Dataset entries
════════════════
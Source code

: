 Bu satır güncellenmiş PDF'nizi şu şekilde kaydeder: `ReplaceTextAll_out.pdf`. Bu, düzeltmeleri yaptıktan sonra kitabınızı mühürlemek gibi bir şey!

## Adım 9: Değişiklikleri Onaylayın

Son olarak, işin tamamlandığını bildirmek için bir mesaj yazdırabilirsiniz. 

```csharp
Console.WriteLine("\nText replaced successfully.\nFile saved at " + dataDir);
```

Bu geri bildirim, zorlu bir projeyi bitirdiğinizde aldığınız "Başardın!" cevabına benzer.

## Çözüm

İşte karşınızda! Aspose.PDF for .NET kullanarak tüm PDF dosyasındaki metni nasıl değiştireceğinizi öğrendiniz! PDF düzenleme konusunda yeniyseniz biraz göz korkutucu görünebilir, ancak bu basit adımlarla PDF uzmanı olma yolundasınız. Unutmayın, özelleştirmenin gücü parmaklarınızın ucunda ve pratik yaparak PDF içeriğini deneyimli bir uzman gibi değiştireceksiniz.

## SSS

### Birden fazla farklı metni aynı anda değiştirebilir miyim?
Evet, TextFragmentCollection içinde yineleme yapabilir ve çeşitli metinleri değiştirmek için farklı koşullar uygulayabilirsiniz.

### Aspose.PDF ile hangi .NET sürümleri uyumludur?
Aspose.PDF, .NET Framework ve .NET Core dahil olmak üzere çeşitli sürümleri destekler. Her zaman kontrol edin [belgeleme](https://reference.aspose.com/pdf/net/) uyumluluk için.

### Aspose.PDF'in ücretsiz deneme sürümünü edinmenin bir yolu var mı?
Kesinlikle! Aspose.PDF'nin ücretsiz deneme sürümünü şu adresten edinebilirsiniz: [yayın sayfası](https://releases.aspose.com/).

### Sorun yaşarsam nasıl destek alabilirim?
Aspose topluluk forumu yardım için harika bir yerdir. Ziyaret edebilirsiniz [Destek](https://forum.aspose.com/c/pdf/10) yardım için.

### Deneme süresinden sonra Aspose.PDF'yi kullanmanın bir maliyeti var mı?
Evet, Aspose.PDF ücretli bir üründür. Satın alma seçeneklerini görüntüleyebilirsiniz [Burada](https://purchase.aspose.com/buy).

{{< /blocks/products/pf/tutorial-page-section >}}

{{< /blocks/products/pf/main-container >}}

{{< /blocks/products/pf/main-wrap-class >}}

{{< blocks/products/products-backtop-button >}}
════════════════
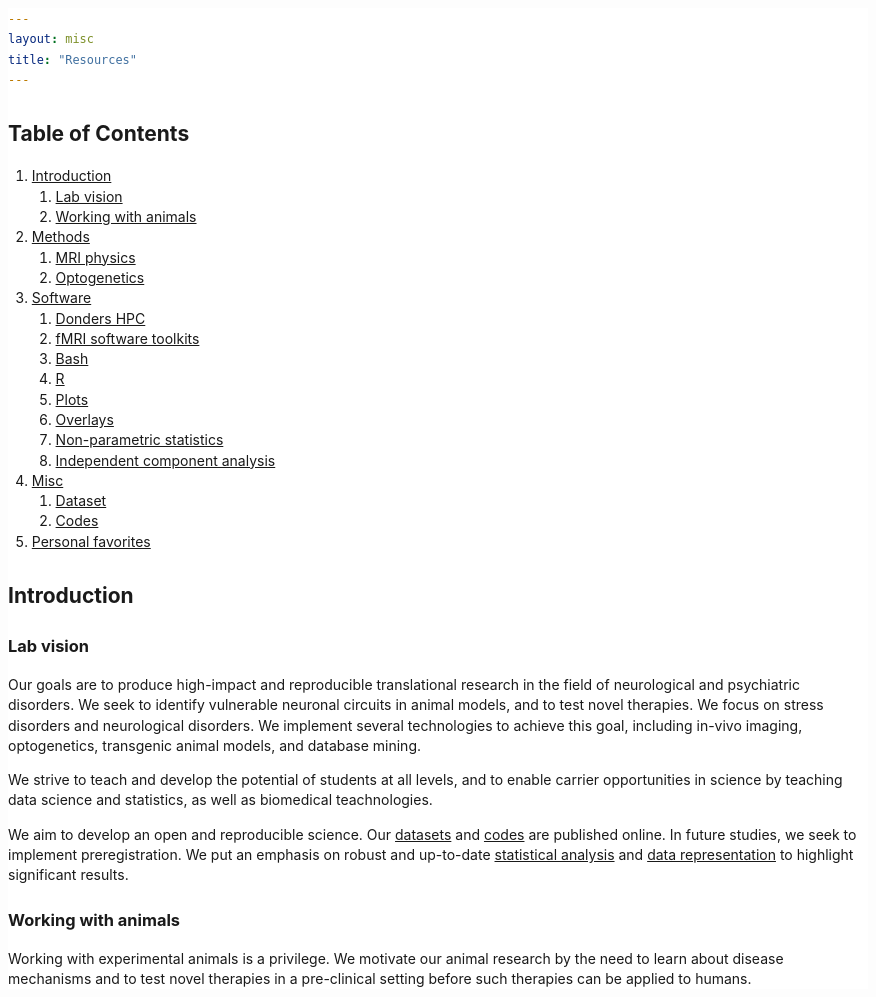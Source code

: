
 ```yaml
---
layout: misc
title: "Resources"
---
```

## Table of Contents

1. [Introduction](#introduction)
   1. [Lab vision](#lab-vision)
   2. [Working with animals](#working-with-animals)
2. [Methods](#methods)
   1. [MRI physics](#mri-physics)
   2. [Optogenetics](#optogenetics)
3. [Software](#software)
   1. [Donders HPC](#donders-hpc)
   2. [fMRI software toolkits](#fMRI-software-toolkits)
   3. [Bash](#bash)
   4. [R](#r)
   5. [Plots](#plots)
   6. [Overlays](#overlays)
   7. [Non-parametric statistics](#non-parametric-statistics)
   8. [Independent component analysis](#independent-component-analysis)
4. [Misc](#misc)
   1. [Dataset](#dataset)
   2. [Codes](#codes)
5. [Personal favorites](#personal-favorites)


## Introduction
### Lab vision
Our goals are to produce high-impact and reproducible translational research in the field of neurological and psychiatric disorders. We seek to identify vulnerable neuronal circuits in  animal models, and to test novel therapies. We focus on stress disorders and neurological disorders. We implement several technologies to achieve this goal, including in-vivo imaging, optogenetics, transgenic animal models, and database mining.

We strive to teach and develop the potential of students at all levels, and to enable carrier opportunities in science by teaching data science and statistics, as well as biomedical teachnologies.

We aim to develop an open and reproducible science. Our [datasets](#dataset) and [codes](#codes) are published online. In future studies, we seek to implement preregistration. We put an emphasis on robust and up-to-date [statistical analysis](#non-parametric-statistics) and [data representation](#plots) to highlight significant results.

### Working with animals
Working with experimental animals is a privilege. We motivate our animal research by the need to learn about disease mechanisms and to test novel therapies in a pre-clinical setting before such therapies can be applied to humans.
════════════════
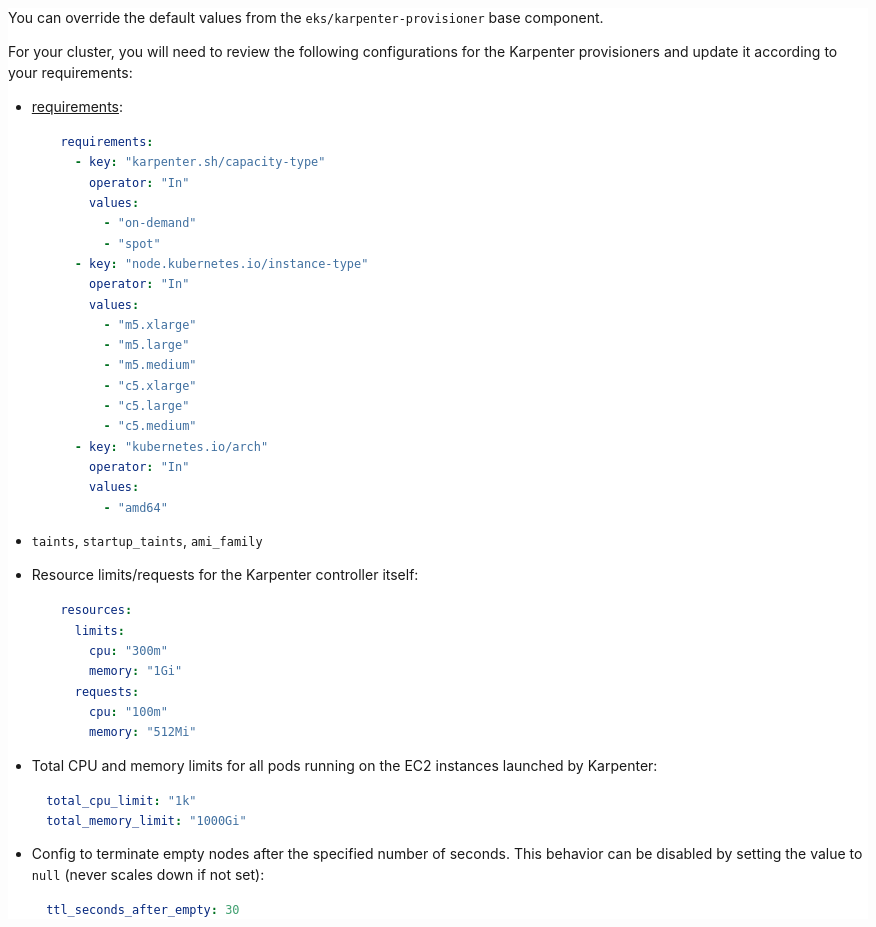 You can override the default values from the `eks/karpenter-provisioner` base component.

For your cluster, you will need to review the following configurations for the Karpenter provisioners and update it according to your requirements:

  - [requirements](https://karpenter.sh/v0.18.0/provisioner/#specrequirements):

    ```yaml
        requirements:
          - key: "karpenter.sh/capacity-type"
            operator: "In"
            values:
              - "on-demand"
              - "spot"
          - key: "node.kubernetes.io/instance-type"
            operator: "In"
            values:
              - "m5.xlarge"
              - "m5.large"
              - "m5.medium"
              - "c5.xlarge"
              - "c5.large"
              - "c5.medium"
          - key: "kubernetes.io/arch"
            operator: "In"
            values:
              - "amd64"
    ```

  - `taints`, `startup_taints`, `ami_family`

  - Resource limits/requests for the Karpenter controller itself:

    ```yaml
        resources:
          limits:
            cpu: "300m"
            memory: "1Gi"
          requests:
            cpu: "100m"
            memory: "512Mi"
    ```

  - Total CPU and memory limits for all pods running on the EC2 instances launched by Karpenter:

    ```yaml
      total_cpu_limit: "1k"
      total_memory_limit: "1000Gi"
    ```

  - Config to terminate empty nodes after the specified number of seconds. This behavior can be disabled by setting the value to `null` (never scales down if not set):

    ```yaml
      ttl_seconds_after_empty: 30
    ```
════════════════
- TASK GOAL: Please report how many lines in the records contain the string "çeşitli", and write nothing besides that number.

- RESPONSE TO THIS EXERCISE: 2